### EXERCISE
Look for the string "partidos" in the listing. Copy each line that has it.
----------------------------------------
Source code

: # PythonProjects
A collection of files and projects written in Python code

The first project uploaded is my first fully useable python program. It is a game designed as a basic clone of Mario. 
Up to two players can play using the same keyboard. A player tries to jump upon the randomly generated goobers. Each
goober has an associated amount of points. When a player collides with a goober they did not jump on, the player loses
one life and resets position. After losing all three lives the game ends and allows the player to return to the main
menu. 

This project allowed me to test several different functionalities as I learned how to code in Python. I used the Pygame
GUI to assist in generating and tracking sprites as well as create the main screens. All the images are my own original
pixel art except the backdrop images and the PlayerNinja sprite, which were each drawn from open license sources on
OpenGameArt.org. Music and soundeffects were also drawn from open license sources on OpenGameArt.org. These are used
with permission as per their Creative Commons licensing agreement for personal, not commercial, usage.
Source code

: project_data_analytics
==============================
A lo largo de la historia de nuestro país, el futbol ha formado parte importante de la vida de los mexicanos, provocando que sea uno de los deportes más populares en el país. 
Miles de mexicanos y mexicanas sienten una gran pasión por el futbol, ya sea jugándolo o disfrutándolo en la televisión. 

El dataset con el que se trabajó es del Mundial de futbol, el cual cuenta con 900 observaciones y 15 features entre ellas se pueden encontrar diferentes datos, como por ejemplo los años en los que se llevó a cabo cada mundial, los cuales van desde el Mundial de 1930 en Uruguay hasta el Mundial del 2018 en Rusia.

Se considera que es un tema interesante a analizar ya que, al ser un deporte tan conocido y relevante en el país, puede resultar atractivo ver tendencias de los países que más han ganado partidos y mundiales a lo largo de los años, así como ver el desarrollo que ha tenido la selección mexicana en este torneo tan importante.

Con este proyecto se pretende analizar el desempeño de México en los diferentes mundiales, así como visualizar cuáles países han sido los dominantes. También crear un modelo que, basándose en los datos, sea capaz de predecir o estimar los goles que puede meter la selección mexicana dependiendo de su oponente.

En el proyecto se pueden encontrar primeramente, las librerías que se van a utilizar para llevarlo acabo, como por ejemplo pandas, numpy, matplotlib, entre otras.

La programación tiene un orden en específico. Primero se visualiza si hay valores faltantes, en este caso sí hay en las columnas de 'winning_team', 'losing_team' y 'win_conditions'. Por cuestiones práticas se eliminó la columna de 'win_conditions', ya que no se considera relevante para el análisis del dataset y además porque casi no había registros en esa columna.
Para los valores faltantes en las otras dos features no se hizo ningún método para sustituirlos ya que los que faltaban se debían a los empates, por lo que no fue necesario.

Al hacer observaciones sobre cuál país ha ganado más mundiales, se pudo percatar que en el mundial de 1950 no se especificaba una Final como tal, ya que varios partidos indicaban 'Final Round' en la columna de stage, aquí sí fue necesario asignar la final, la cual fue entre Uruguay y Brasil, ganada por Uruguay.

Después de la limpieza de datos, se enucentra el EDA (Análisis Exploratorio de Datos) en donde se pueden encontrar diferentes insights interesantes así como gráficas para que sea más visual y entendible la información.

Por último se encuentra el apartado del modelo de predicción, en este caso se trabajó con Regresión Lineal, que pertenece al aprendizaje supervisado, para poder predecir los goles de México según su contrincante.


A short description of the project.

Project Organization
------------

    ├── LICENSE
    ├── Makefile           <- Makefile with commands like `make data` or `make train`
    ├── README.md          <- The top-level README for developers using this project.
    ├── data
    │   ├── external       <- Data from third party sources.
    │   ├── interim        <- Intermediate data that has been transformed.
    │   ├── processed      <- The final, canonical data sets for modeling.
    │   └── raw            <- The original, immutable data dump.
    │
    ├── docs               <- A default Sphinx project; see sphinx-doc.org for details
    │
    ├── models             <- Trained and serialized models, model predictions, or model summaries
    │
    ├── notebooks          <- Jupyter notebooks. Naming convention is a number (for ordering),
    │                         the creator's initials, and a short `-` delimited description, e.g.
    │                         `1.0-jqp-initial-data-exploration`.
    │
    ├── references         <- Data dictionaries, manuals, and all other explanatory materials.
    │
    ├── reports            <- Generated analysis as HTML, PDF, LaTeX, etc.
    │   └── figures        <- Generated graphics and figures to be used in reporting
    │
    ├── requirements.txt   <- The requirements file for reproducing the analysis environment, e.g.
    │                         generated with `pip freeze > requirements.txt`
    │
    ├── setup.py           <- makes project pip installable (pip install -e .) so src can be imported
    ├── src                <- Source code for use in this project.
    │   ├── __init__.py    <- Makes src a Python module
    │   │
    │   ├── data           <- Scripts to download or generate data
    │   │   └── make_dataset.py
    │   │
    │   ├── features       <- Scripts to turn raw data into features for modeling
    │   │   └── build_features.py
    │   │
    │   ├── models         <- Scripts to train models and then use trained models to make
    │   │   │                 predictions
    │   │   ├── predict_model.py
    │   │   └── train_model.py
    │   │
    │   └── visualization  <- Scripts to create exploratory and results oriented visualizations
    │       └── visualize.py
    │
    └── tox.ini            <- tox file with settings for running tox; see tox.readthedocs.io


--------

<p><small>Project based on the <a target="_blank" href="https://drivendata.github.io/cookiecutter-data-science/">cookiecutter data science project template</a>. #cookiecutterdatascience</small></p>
----------------------------------------
### EXERCISE RESPONSE
Se considera que es un tema interesante a analizar ya que, al ser un deporte tan conocido y relevante en el país, puede resultar atractivo ver tendencias de los países que más han ganado partidos y mundiales a lo largo de los años, así como ver el desarrollo que ha tenido la selección mexicana en este torneo tan importante.
Al hacer observaciones sobre cuál país ha ganado más mundiales, se pudo percatar que en el mundial de 1950 no se especificaba una Final como tal, ya que varios partidos indicaban 'Final Round' en la columna de stage, aquí sí fue necesario asignar la final, la cual fue entre Uruguay y Brasil, ganada por Uruguay.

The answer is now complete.